*Exercise description*.
Please keep to the lines below from the one with "# Exceptions within" through the one with "Product Flavor", and restate them word for word, ends included.

*Data records*.
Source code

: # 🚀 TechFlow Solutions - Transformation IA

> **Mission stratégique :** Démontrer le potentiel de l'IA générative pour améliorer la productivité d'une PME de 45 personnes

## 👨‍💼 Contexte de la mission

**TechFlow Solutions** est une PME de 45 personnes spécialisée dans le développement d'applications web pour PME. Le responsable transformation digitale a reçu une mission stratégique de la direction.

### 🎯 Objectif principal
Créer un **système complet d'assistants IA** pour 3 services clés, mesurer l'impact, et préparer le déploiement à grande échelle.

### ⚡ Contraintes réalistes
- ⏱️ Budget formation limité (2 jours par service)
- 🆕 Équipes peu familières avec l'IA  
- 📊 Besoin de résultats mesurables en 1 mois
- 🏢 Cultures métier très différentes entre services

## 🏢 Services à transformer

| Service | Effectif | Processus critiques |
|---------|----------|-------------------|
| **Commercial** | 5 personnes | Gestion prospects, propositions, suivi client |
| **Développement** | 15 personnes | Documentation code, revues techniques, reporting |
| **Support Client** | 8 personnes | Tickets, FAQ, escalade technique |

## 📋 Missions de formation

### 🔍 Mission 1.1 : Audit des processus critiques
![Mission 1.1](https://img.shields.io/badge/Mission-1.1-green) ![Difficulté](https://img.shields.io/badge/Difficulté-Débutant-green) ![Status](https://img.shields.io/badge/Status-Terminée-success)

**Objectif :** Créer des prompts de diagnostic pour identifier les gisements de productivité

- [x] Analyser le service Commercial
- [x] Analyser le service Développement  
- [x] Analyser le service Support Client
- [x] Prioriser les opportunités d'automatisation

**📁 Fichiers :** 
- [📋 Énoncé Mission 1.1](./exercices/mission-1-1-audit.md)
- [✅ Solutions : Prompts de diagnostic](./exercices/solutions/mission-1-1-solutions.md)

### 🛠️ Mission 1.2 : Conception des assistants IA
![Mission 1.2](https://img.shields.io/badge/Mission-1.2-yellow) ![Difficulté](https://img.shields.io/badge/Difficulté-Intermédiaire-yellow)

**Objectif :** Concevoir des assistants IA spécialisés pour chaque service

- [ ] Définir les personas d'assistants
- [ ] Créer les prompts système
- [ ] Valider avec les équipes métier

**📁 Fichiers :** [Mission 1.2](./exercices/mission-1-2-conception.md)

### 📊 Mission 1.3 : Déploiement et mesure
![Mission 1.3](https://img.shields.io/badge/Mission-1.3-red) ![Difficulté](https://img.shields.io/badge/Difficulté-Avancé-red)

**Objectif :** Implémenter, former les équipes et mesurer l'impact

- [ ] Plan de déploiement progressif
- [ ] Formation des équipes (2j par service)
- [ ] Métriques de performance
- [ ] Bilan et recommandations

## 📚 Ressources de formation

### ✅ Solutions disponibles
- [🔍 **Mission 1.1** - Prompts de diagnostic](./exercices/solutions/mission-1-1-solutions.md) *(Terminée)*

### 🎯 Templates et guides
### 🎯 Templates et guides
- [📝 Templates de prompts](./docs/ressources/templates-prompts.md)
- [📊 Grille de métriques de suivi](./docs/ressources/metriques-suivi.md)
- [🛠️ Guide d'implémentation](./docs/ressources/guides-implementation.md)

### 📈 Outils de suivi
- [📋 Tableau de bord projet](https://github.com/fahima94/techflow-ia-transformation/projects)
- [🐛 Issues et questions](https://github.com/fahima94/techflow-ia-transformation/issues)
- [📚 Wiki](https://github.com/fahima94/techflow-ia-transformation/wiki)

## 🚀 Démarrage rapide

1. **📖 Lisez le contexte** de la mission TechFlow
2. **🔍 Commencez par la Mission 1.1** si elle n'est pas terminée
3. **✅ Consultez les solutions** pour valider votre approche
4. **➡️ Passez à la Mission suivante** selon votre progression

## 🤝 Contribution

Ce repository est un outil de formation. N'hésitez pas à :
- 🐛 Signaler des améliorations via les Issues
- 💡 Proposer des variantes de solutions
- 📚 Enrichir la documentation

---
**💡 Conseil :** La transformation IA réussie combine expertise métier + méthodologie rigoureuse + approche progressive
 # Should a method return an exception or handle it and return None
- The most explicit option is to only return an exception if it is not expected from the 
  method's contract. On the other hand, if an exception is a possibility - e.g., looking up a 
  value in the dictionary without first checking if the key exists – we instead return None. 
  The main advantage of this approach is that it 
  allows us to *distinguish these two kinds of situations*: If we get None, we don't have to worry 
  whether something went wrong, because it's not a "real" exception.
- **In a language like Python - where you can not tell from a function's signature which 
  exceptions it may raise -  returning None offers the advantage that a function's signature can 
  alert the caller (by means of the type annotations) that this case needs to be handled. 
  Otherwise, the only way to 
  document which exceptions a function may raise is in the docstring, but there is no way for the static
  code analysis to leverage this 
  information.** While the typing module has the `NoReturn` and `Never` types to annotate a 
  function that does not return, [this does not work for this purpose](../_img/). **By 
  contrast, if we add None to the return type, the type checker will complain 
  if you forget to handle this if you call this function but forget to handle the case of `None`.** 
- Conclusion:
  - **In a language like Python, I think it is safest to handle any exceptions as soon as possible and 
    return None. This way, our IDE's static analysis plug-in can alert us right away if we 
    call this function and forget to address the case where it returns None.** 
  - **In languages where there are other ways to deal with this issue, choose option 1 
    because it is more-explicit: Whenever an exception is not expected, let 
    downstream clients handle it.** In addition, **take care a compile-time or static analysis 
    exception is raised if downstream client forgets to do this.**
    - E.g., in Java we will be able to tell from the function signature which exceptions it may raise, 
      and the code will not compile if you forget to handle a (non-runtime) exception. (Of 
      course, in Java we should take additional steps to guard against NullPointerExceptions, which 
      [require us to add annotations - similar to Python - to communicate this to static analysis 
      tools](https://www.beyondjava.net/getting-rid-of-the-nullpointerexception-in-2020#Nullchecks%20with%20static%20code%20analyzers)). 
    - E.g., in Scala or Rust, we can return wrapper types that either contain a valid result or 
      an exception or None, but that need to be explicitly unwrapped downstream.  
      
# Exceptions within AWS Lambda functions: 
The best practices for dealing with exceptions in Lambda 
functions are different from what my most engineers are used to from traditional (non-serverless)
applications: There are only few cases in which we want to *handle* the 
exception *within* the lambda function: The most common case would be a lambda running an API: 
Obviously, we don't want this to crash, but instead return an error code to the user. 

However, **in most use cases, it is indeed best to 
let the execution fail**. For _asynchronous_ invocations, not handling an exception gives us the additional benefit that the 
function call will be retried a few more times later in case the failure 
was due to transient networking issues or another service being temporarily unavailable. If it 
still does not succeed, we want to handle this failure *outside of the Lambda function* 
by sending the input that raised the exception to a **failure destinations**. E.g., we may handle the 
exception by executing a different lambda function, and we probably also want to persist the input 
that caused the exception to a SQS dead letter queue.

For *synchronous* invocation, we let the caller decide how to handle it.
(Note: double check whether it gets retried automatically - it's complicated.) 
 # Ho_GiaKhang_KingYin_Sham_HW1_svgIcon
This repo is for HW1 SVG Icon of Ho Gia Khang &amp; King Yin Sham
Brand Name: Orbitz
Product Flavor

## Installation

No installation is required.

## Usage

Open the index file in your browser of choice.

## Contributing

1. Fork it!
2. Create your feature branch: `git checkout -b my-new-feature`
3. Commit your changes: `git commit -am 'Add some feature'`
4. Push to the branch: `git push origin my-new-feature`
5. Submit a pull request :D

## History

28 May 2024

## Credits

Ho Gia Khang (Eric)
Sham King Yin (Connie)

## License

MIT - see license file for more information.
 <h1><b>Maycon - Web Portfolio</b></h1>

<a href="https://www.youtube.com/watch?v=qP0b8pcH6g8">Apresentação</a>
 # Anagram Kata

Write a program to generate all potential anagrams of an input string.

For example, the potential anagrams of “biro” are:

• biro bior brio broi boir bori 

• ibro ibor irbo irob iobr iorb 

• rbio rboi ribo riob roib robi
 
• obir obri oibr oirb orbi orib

*Output*.
# Exceptions within AWS Lambda functions: 
The best practices for dealing with exceptions in Lambda 
functions are different from what my most engineers are used to from traditional (non-serverless)
applications: There are only few cases in which we want to *handle* the 
exception *within* the lambda function: The most common case would be a lambda running an API: 
Obviously, we don't want this to crash, but instead return an error code to the user. 

However, **in most use cases, it is indeed best to 
let the execution fail**. For _asynchronous_ invocations, not handling an exception gives us the additional benefit that the 
function call will be retried a few more times later in case the failure 
was due to transient networking issues or another service being temporarily unavailable. If it 
still does not succeed, we want to handle this failure *outside of the Lambda function* 
by sending the input that raised the exception to a **failure destinations**. E.g., we may handle the 
exception by executing a different lambda function, and we probably also want to persist the input 
that caused the exception to a SQS dead letter queue.

For *synchronous* invocation, we let the caller decide how to handle it.
(Note: double check whether it gets retried automatically - it's complicated.) 
 # Ho_GiaKhang_KingYin_Sham_HW1_svgIcon
This repo is for HW1 SVG Icon of Ho Gia Khang &amp; King Yin Sham
Brand Name: Orbitz
Product Flavor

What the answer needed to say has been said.